The Blohm & Voss P 204 was one of several design studies by Blohm & Voss for asymmetric dive bombers during World War II. It was also unusual in having hybrid propulsion comprising both piston and jet engines.

==Design==
With the principle of asymmetric aircraft design proved in the BV 141, Chief Designer Richard Vogt sought to apply the principle to a replacement for the ageing Junkers Ju 87 Stuka or dive bomber and ground attack aircraft, producing a series of design proposals. The new jet engines had ground-breaking performance at high speeds, but performed worse than the long-established piston engines at low speeds and altitudes. The P 194 and later P 204 were attempts to gain the best of both worlds, by fitting both types of engine.

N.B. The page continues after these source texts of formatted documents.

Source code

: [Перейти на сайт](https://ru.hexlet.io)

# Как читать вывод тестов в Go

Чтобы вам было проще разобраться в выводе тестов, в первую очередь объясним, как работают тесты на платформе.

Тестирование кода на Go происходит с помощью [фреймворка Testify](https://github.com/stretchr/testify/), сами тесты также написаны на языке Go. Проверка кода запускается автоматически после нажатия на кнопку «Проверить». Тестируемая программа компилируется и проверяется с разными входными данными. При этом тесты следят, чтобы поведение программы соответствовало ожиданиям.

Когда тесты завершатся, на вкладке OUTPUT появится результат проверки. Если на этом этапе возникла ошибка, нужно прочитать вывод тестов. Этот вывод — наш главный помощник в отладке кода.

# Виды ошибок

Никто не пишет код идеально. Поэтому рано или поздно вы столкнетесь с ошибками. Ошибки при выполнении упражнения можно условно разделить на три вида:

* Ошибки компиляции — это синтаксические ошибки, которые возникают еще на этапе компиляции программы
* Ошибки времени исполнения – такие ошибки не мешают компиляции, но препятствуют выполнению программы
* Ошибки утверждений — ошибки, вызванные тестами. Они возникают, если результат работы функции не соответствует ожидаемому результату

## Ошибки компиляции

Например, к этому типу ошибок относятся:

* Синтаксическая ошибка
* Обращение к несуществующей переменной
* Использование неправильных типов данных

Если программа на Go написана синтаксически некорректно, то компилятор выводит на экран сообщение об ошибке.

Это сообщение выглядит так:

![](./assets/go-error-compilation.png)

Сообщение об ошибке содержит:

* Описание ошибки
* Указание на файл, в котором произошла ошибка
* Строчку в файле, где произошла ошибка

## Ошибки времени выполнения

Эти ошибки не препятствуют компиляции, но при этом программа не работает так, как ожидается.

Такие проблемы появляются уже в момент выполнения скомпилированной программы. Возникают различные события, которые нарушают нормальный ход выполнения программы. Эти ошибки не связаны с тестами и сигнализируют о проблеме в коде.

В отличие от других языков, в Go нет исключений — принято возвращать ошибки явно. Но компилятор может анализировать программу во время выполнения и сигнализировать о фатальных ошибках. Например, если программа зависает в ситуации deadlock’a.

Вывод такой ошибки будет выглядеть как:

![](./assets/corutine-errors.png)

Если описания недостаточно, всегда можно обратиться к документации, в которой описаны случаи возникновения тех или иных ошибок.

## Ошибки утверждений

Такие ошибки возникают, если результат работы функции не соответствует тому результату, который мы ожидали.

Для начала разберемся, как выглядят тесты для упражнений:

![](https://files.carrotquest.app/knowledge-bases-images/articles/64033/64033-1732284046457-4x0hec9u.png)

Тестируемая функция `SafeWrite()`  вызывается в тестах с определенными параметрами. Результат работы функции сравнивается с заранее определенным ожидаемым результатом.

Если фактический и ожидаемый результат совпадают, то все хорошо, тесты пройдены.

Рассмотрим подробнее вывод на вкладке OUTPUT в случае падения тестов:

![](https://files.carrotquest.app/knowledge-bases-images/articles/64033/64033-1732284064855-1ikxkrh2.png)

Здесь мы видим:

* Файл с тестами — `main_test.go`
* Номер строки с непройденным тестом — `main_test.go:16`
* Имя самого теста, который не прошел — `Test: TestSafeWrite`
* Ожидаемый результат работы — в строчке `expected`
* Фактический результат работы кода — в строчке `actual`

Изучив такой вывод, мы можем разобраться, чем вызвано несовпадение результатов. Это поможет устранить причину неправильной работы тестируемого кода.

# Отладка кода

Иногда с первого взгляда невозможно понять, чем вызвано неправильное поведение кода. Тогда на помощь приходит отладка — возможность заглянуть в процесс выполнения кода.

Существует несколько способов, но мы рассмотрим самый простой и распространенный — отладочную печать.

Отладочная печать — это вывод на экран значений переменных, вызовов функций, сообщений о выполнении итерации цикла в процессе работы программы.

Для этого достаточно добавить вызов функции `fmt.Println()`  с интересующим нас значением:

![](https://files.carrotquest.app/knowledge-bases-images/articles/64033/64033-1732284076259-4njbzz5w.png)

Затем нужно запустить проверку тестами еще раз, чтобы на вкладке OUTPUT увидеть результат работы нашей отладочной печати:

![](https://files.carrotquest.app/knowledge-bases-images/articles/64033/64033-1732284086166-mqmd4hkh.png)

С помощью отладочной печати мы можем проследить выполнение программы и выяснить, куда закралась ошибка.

The layout was generally similar to a conventional single-propeller aeroplane, with a nose-mounted BMW 801 radial engine driving the propeller and the pilot sitting just ahead of the main wing.

But the wing was given a longer span on the port (left hand) side, with room beneath it for a nacelle containing a BMW 003 turbojet.

The root of the tail fin extended forward, with the tail plane mounted on top of the extension, raising it above the jet exhaust. The main undercarriage retracted outward into the main wing, on the port side outboard of the engine nacelle. A retractable tailwheel was located in the extreme rear, beneath the rudder.

The fuselage had an internal bomb bay, or could carry a BV 246 glide bomb externally. Provision was also made for two nose-mounted guns firing through the propeller and two more wing-mounted guns.